Hi,
So feel a bit weird being here. I have not been diagnosed with Autism, but recently got referred to my GPs mental health consultant and after my assessment he indicated that I had strong Autistic traits. I am not sure what that means, he didn't really elaborate, and I am a recluse and was under so much stress being out and down the doctors surgery that I just couldn't think of anything other than getting out of there.
I originally went down there because I have bounced out of work again, struggling to be functional. It is something I have been through before, but this time seems worse, I can't seem to work around it like I normally do. I'm used to 'pretending to be normal' but right now that ability seems to have abandoned me. I naturally did some reading, and came across the phrase Autistic Burnout on here. This sound exactly like what I go through, but I am also aware it is easy to feel affinity for symptoms and it just be coincidence.

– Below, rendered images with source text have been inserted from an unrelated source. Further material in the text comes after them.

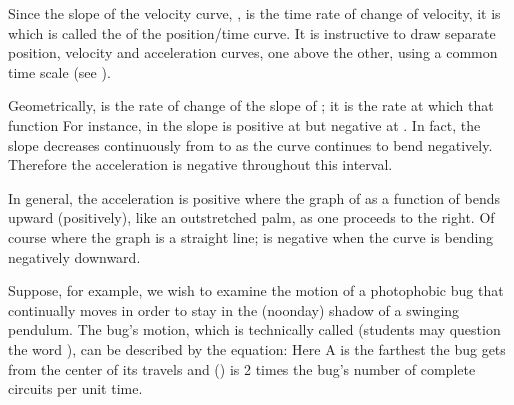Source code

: {

Since the slope of the velocity curve, , is the time rate of change of
velocity, it is  which is called the  of the
position/time curve.
It is instructive to draw separate position, velocity and acceleration
curves, one above the other, using a common time scale (see ).

Geometrically,  is the rate of change of the slope of ; it is the
rate at which that function 
For instance, in  the slope is positive at  but negative at
.
In fact, the slope decreases continuously from  to 
as the curve continues to bend negatively.
Therefore the acceleration is negative throughout this interval.

In general, the acceleration  is positive where the graph of  as a
function of  bends upward (positively), like an outstretched palm, as one
proceeds to the right.
Of course  where the graph is a straight line;  is negative when the
curve is bending negatively downward.

Suppose, for example, we wish to examine the motion of a photophobic bug that
continually moves in order to stay in the (noonday) shadow of a swinging
pendulum.
The bug's motion, which is technically called 
(students may question the word ), can be described by the equation:
%
%
Here A is the farthest the bug gets from the center of its 
travels and \m{\omega} () is 2\m{\pi} times the bug's number of complete
circuits per unit time.

}
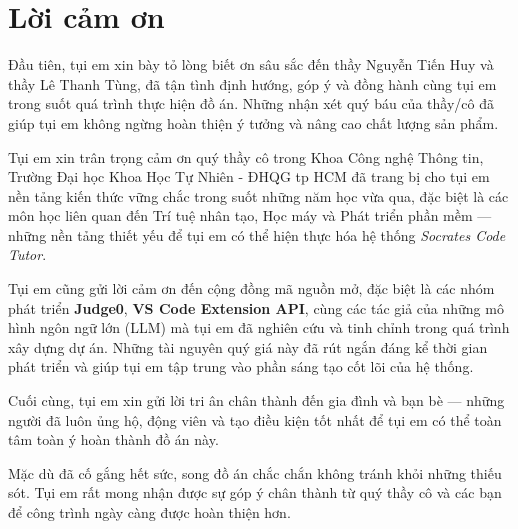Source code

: \chapter*{Lời cảm ơn}
\label{thanks}

Đầu tiên, tụi em xin bày tỏ lòng biết ơn sâu sắc đến thầy Nguyễn Tiến Huy và thầy Lê Thanh Tùng, đã tận tình định hướng, góp ý và đồng hành cùng tụi em trong suốt quá trình thực hiện đồ án. Những nhận xét quý báu của thầy/cô đã giúp tụi em không ngừng hoàn thiện ý tưởng và nâng cao chất lượng sản phẩm.

Tụi em xin trân trọng cảm ơn quý thầy cô trong Khoa Công nghệ Thông tin, Trường Đại học Khoa Học Tự Nhiên - ĐHQG tp HCM đã trang bị cho tụi em nền tảng kiến thức vững chắc trong suốt những năm học vừa qua, đặc biệt là các môn học liên quan đến Trí tuệ nhân tạo, Học máy và Phát triển phần mềm — những nền tảng thiết yếu để tụi em có thể hiện thực hóa hệ thống \textit{Socrates Code Tutor}.

Tụi em cũng gửi lời cảm ơn đến cộng đồng mã nguồn mở, đặc biệt là các nhóm phát triển \textbf{Judge0}, \textbf{VS Code Extension API}, cùng các tác giả của những mô hình ngôn ngữ lớn (LLM) mà tụi em đã nghiên cứu và tinh chỉnh trong quá trình xây dựng dự án. Những tài nguyên quý giá này đã rút ngắn đáng kể thời gian phát triển và giúp tụi em tập trung vào phần sáng tạo cốt lõi của hệ thống.

Cuối cùng, tụi em xin gửi lời tri ân chân thành đến gia đình và bạn bè — những người đã luôn ủng hộ, động viên và tạo điều kiện tốt nhất để tụi em có thể toàn tâm toàn ý hoàn thành đồ án này.

Mặc dù đã cố gắng hết sức, song đồ án chắc chắn không tránh khỏi những thiếu sót. Tụi em rất mong nhận được sự góp ý chân thành từ quý thầy cô và các bạn để công trình ngày càng được hoàn thiện hơn.

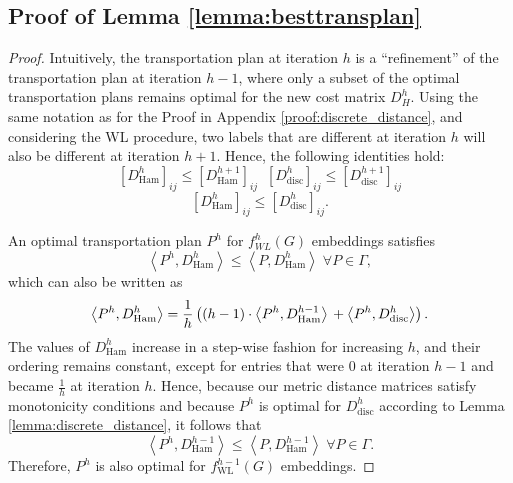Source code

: \documentclass{article}
\begin{document}
\subsection{Proof of Lemma \ref{lemma:besttransplan}}
\label{proof:besttransplan}
\begin{proof}
Intuitively, the transportation plan at iteration $h$ is a ``refinement'' of the transportation plan at iteration $h-1$, where only a subset of the optimal transportation plans remains optimal for the new cost matrix $D_H^h$.
Using the same notation as for the Proof in Appendix \ref{proof:discrete_distance},
and considering the WL procedure, two labels that are different at iteration $h$ will also be different at iteration $h+1$. Hence, the following identities hold:
$$
\left [D_{\mathrm{Ham}}^h \right ]_{ij} \leq
\left [D_{\mathrm{Ham}}^{h+1} \right ]_{ij}\;\; 
\left [D_{\mathrm{disc}}^h \right ]_{ij} \leq
\left [D_{\mathrm{disc}}^{h+1} \right ]_{ij}
$$
$$
\left [D_{\mathrm{Ham}}^h \right ]_{ij} \leq
\left [D_{\mathrm{disc}}^{h} \right ]_{ij}.
$$


An optimal transportation plan $P^{h}$ for $f^{h}_{\scriptscriptstyle{WL}}(G)$ embeddings satisfies
$$
  \left \langle P^{h}, D_{\mathrm{Ham}}^{h}\right \rangle \leq \left \langle P, D_{\mathrm{Ham}}^{h}\right \rangle \; \forall P \in \Gamma,
$$
which can also be written as
$$
\left \langle P^{h}, D_{\mathrm{Ham}}^{h}\right \rangle =
\frac{1}{h} \left ((h-1) \cdot \left \langle P^{h}, D_{\mathrm{Ham}}^{h-1} \right \rangle\\
+ \left \langle P^{h}, D_{\mathrm{disc}}^{h} \right \rangle \right ).
$$
The values of $D_\mathrm{Ham}^h$ increase in a step-wise fashion for increasing $h$, and their ordering remains constant, except for entries that were $0$ at iteration $h-1$ and became $\frac{1}{h}$ at iteration $h$. Hence, because our metric distance matrices satisfy monotonicity conditions and because $P^h$ is optimal for $D_\mathrm{disc}^h$ according to Lemma \ref{lemma:discrete_distance}, it follows that
$$
\left \langle P^{h}, D_{\mathrm{Ham}}^{h-1}\right \rangle \leq \left \langle P, D_{\mathrm{Ham}}^{h-1}\right \rangle \; \forall P \in \Gamma.
$$
Therefore, $P^h$ is also optimal for $f^{h-1}_{\mathrm{\scriptscriptstyle{WL}}}(G)$ embeddings.
\end{proof}
\end{document}
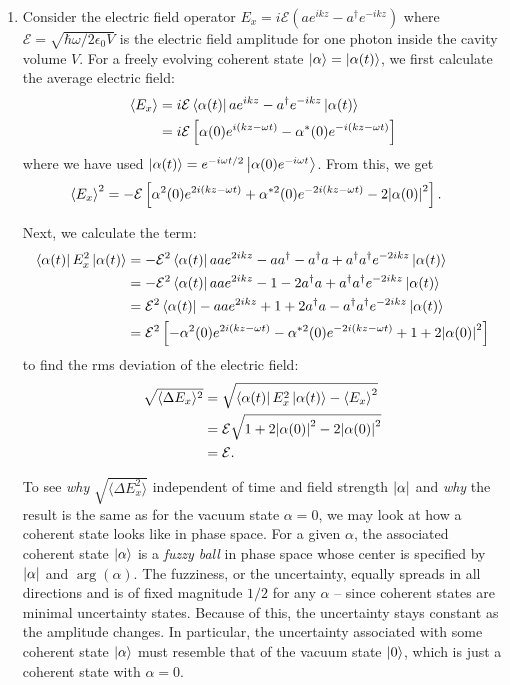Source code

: \documentclass{article}
\theoremstyle{definition}
\newcommand{\al}{\alpha}
\newcommand{\lp}{\left(}
\newcommand{\rp}{\right)}
\newcommand{\lb}{\left[}
\newcommand{\rb}{\right]}
\begin{document}
\begin{enumerate}[label=\alph*)]
	
		
	\item Consider the electric field operator $E_x = i\mathcal{E}\lp ae^{ikz} - a^\dagger e^{-ikz} \rp$ where $\mathcal{E} = \sqrt{\hbar\omega/2\epsilon_0V}$ is the electric field amplitude for one photon inside the cavity volume $V$. For a freely evolving coherent state $\ket{\al} = \ket{\al(t)}$, we first calculate the average electric field:
	\begin{align*}
		\langle E_x \rangle 
		&= i\mathcal{E} \bra{\al(t)}  ae^{ikz} - a^\dagger e^{-ikz}   \ket{\al(t)} \\
		&= i\mathcal{E}\lb  \al(0) e^{i(kz - \omega t)} - \al^*(0) e^{-i(kz - \omega t)} \rb
	\end{align*}
	where we have used $\ket{\al(t)} = e^{-i\omega t/2} \ket{\al(0) e^{-i\omega t}}$. From this, we get
	\begin{align*}
		{\langle E_x \rangle}^2 &= -\mathcal{E} \lb  \al^2(0) e^{2i(kz-\omega t)}  + \al^{*2}(0) e^{-2i(kz-\omega t)} - 2 \abs{\al(0)}^2 \rb.
	\end{align*}

	Next, we calculate the term:
	\begin{align*}
		\bra{\al(t)} E_x^2 \ket{\al(t)} 
		&= -\mathcal{E}^2 \bra{\al(t)} a a e^{2ikz} -aa^\dagger - a^\dagger a + a^\dagger a^\dagger e^{-2ikz} \ket{\al(t)} \\
		&= -\mathcal{E}^2 \bra{\al(t)} a a e^{2ikz} -1  - 2a^\dagger a + a^\dagger a^\dagger e^{-2ikz} \ket{\al(t)} \\
		&= \mathcal{E}^2 \bra{\al(t)} - a a e^{2ikz} + 1  +  2a^\dagger a - a^\dagger a^\dagger e^{-2ikz} \ket{\al(t)} \\
		&= \mathcal{E}^2 \lb -\al^2(0) e^{2i(kz-\omega t)}  - \al^{*2}(0) e^{-2i(kz-\omega t)} + 1 + 2\abs{\al(0)}^2\rb
	\end{align*}
	to find the rms deviation of the electric field:
	\begin{align*}
		\sqrt{\langle \Delta E_x \rangle^2} 
		&= \sqrt{\bra{\al(t)} E_x^2 \ket{\al(t)} - {\langle E_x \rangle}^2} \\
		&= \mathcal{E}\sqrt{   1 + 2\abs{\al(0)}^2  -2\abs{\al(0)}^2  } \\
		&= \mathcal{E}.
	\end{align*}

	To see \textit{why}  $\sqrt{\langle \Delta E_x^2\rangle} $ independent of time and field strength $\abs{\al}$ and \textit{why} the result is the same as for the vacuum state $\al =0$, we may look at how a coherent state looks like in phase space. For a given $\al$, the associated coherent state $\ket{\al}$ is a \textit{fuzzy ball} in phase space whose center is specified by $\abs{\al}$ and $\arg(\al)$. The fuzziness, or the uncertainty, equally spreads in all directions and is of fixed magnitude $1/2$ for any $\al$ -- since coherent states are minimal uncertainty states. Because of this, the uncertainty stays constant as the amplitude changes. In particular, the uncertainty associated with some coherent state $\ket{\al}$ must resemble that of the vacuum state $\ket{0}$, which is just a coherent state with $\al=0$. 
\end{enumerate}
\end{document}
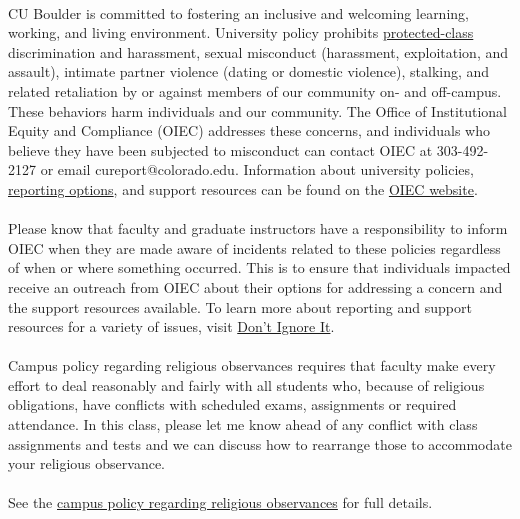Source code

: \documentclass[11pt]{article}
\begin{document}
\\
CU Boulder is committed to fostering an inclusive and welcoming learning, working, and living environment. University policy prohibits \href{https://www.colorado.edu/oiec/policies/discrimination-harassment-policy/protected-class-definitions}{protected-class} discrimination and harassment, sexual misconduct (harassment, exploitation, and assault), intimate partner violence (dating or domestic violence), stalking, and related retaliation by or against members of our community on- and off-campus. These behaviors harm individuals and our community. The Office of Institutional Equity and Compliance (OIEC) addresses these concerns, and individuals who believe they have been subjected to misconduct can contact OIEC at 303-492-2127 or email cureport@colorado.edu. Information about university policies, \href{https://www.colorado.edu/oiec/reporting-resolutions/making-report}{reporting options}, and support resources can be found on the \href{https://www.colorado.edu/oiec/}{OIEC website}.\\
\\
Please know that faculty and graduate instructors have a responsibility to inform OIEC when they are made aware of incidents related to these policies regardless of when or where something occurred. This is to ensure that individuals impacted receive an outreach from OIEC about their options for addressing a concern and the support resources available. To learn more about reporting and support resources for a variety of issues, visit \href{https://www.colorado.edu/dontignoreit/}{Don’t Ignore It}.\\

\\
Campus policy regarding religious observances requires that faculty make every effort to deal reasonably and fairly with all students who, because of religious obligations, have conflicts with scheduled exams, assignments or required attendance. In this class, please let me know ahead of any conflict with class assignments and tests and we can discuss how to rearrange those to accommodate your religious observance.\\
\\
See the \href{https://www.colorado.edu/policies/observance-religious-holidays-absences-classes-or-exams}{campus policy regarding religious observances} for full details.\\
\end{document}
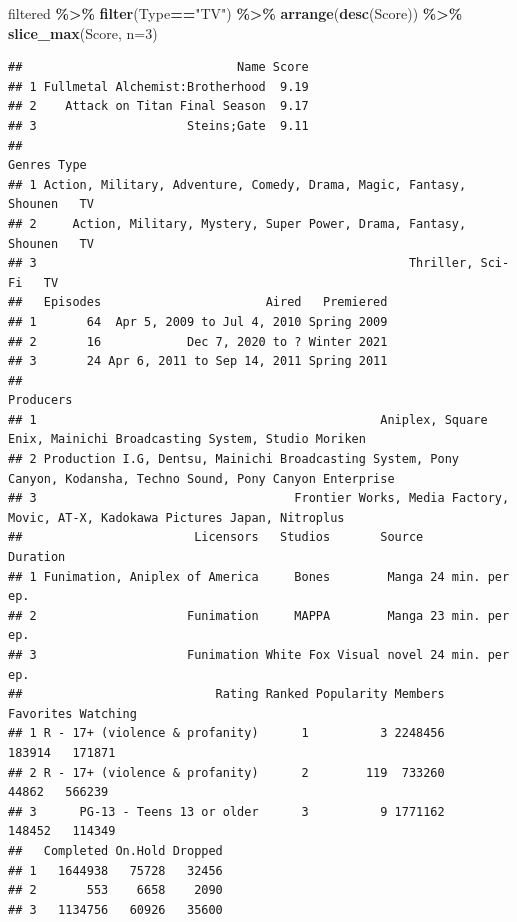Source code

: \documentclass[
]{article}
\newenvironment{Shaded}{\begin{snugshade}}{\end{snugshade}}
\newcommand{\AttributeTok}[1]{\textcolor[rgb]{0.13,0.29,0.53}{#1}}
\newcommand{\DecValTok}[1]{\textcolor[rgb]{0.00,0.00,0.81}{#1}}
\newcommand{\FunctionTok}[1]{\textcolor[rgb]{0.13,0.29,0.53}{\textbf{#1}}}
\newcommand{\NormalTok}[1]{#1}
\newcommand{\SpecialCharTok}[1]{\textcolor[rgb]{0.81,0.36,0.00}{\textbf{#1}}}
\newcommand{\StringTok}[1]{\textcolor[rgb]{0.31,0.60,0.02}{#1}}
\begin{document}
\begin{Shaded}
\begin{Highlighting}[]
\NormalTok{filtered }\SpecialCharTok{\%\textgreater{}\%}
  \FunctionTok{filter}\NormalTok{(Type}\SpecialCharTok{==}\StringTok{"TV"}\NormalTok{) }\SpecialCharTok{\%\textgreater{}\%}
  \FunctionTok{arrange}\NormalTok{(}\FunctionTok{desc}\NormalTok{(Score)) }\SpecialCharTok{\%\textgreater{}\%}
  \FunctionTok{slice\_max}\NormalTok{(Score, }\AttributeTok{n=}\DecValTok{3}\NormalTok{)}
\end{Highlighting}
\end{Shaded}

\begin{verbatim}
##                              Name Score
## 1 Fullmetal Alchemist:Brotherhood  9.19
## 2    Attack on Titan Final Season  9.17
## 3                     Steins;Gate  9.11
##                                                                Genres Type
## 1 Action, Military, Adventure, Comedy, Drama, Magic, Fantasy, Shounen   TV
## 2     Action, Military, Mystery, Super Power, Drama, Fantasy, Shounen   TV
## 3                                                    Thriller, Sci-Fi   TV
##   Episodes                       Aired   Premiered
## 1       64  Apr 5, 2009 to Jul 4, 2010 Spring 2009
## 2       16            Dec 7, 2020 to ? Winter 2021
## 3       24 Apr 6, 2011 to Sep 14, 2011 Spring 2011
##                                                                                                           Producers
## 1                                                Aniplex, Square Enix, Mainichi Broadcasting System, Studio Moriken
## 2 Production I.G, Dentsu, Mainichi Broadcasting System, Pony Canyon, Kodansha, Techno Sound, Pony Canyon Enterprise
## 3                                    Frontier Works, Media Factory, Movic, AT-X, Kadokawa Pictures Japan, Nitroplus
##                        Licensors   Studios       Source        Duration
## 1 Funimation, Aniplex of America     Bones        Manga 24 min. per ep.
## 2                     Funimation     MAPPA        Manga 23 min. per ep.
## 3                     Funimation White Fox Visual novel 24 min. per ep.
##                           Rating Ranked Popularity Members Favorites Watching
## 1 R - 17+ (violence & profanity)      1          3 2248456    183914   171871
## 2 R - 17+ (violence & profanity)      2        119  733260     44862   566239
## 3      PG-13 - Teens 13 or older      3          9 1771162    148452   114349
##   Completed On.Hold Dropped
## 1   1644938   75728   32456
## 2       553    6658    2090
## 3   1134756   60926   35600
\end{verbatim}
\end{document}
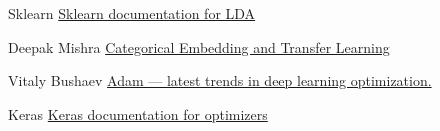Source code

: \documentclass{article}
\begin{document}
\begin{thebibliography}{1}
Sklearn
\newblock\href{https://scikit-learn.org/stable/modules/generated/sklearn.discriminant_analysis.LinearDiscriminantAnalysis.html}{Sklearn documentation for LDA}

Deepak Mishra
\newblock\href{https://towardsdatascience.com/categorical-embedding-and-transfer-learning-dd3c4af6345d}{Categorical Embedding and Transfer Learning}

Vitaly Bushaev
\newblock\href{https://towardsdatascience.com/adam-latest-trends-in-deep-learning-optimization-6be9a291375c}{Adam — latest trends in deep learning optimization.
}

Keras
\newblock\href{https://keras.io/optimizers/}{Keras documentation for optimizers}


\end{thebibliography}
\end{document}
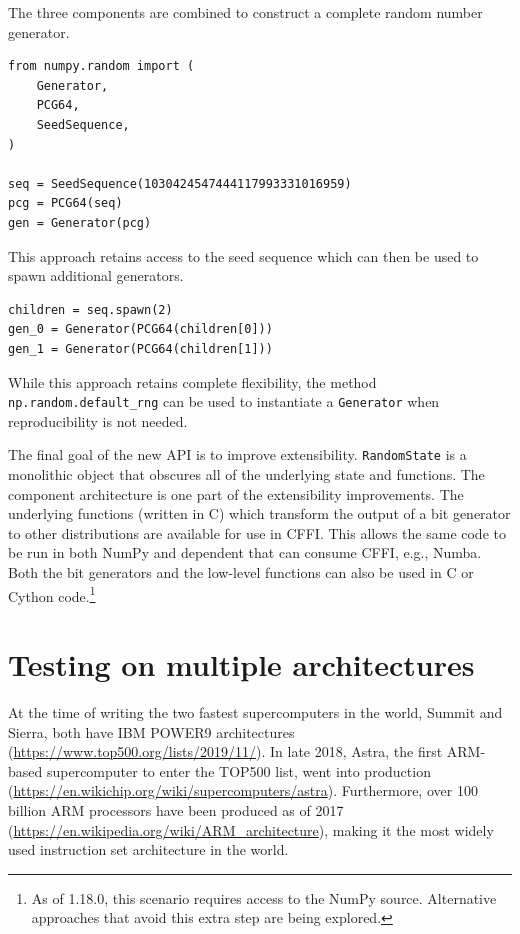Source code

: The three components are combined to construct a complete random number
generator.

\begin{lstlisting}
from numpy.random import (
    Generator,
    PCG64,
    SeedSequence,
)

seq = SeedSequence(1030424547444117993331016959)
pcg = PCG64(seq)
gen = Generator(pcg)
\end{lstlisting}

This approach retains access to the seed sequence which can then be
used to spawn additional generators.

\begin{lstlisting}
children = seq.spawn(2)
gen_0 = Generator(PCG64(children[0]))
gen_1 = Generator(PCG64(children[1]))
\end{lstlisting}

While this approach retains complete flexibility, the method
\texttt{np.random.default\_rng} can be used to instantiate a \texttt{Generator} when
reproducibility is not needed.

The final goal of the new API is to improve extensibility. \texttt{RandomState} is
a monolithic object that obscures all of the underlying state and functions. The
component architecture is one part of the extensibility improvements. The
underlying functions (written in C) which transform the output of a bit
generator to other distributions are available for use in CFFI. This allows the
same code to be run in both NumPy and dependent that can consume CFFI, e.g.,
Numba. Both the bit generators and the low-level functions can also be used in C
or Cython code.\footnote{As of 1.18.0, this scenario requires access to the
NumPy source. Alternative approaches that avoid this extra step are being
explored.}

\section*{Testing on multiple architectures}

At the time of writing the two fastest supercomputers in the
world, Summit and Sierra, both have IBM POWER9 architectures
(\url{https://www.top500.org/lists/2019/11/}).
In late 2018, Astra, the first ARM-based supercomputer
to enter the TOP500 list, went into production
(\url{https://en.wikichip.org/wiki/supercomputers/astra}).
Furthermore, over 100 billion ARM processors have been produced as
of 2017 (\url{https://en.wikipedia.org/wiki/ARM_architecture}),
making it the most widely used instruction set architecture
in the world.

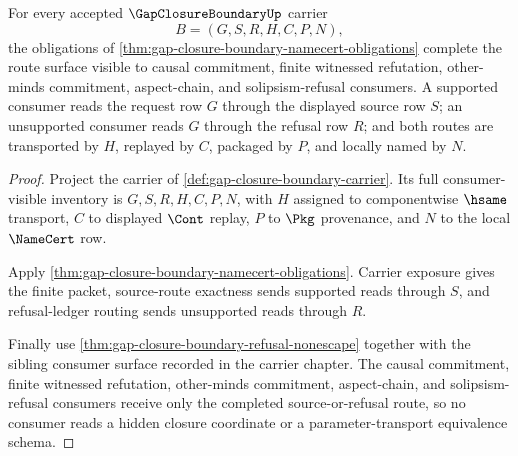 \begin{theorem}
\label{thm:gap-closure-boundary-namecert-route-completion}
For every accepted $\GapClosureBoundaryUp$ carrier
$$
B=(G,S,R,H,C,P,N),
$$
the obligations of \autoref{thm:gap-closure-boundary-namecert-obligations} complete the route surface visible to causal commitment, finite witnessed refutation, other-minds commitment, aspect-chain, and solipsism-refusal consumers. A supported consumer reads the request row $G$ through the displayed source row $S$; an unsupported consumer reads $G$ through the refusal row $R$; and both routes are transported by $H$, replayed by $C$, packaged by $P$, and locally named by $N$.
\end{theorem}
\begin{proof}
Project the carrier of \autoref{def:gap-closure-boundary-carrier}. Its full consumer-visible inventory is $G,S,R,H,C,P,N$, with $H$ assigned to componentwise $\hsame$ transport, $C$ to displayed $\Cont$ replay, $P$ to $\Pkg$ provenance, and $N$ to the local $\NameCert$ row.

Apply \autoref{thm:gap-closure-boundary-namecert-obligations}. Carrier exposure gives the finite packet, source-route exactness sends supported reads through $S$, and refusal-ledger routing sends unsupported reads through $R$.

Finally use \autoref{thm:gap-closure-boundary-refusal-nonescape} together with the sibling consumer surface recorded in the carrier chapter. The causal commitment, finite witnessed refutation, other-minds commitment, aspect-chain, and solipsism-refusal consumers receive only the completed source-or-refusal route, so no consumer reads a hidden closure coordinate or a parameter-transport equivalence schema.
\end{proof}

There doesn't seem to be any help forth coming in the short term, but without work I will be homeless in 10 months (I will run out of money and my tenancy ends). It is just me, so there is no one to help out. I need to start working the problem, and at this point I am willing to try anything. It might turn out to be a mis-diagnosis but I would be interested what people here do to combat and recover from Autistic Burnout. I thought a little trial and error might at least eliminate some things. Getting a bit desperate now, so any suggestions would be helpful.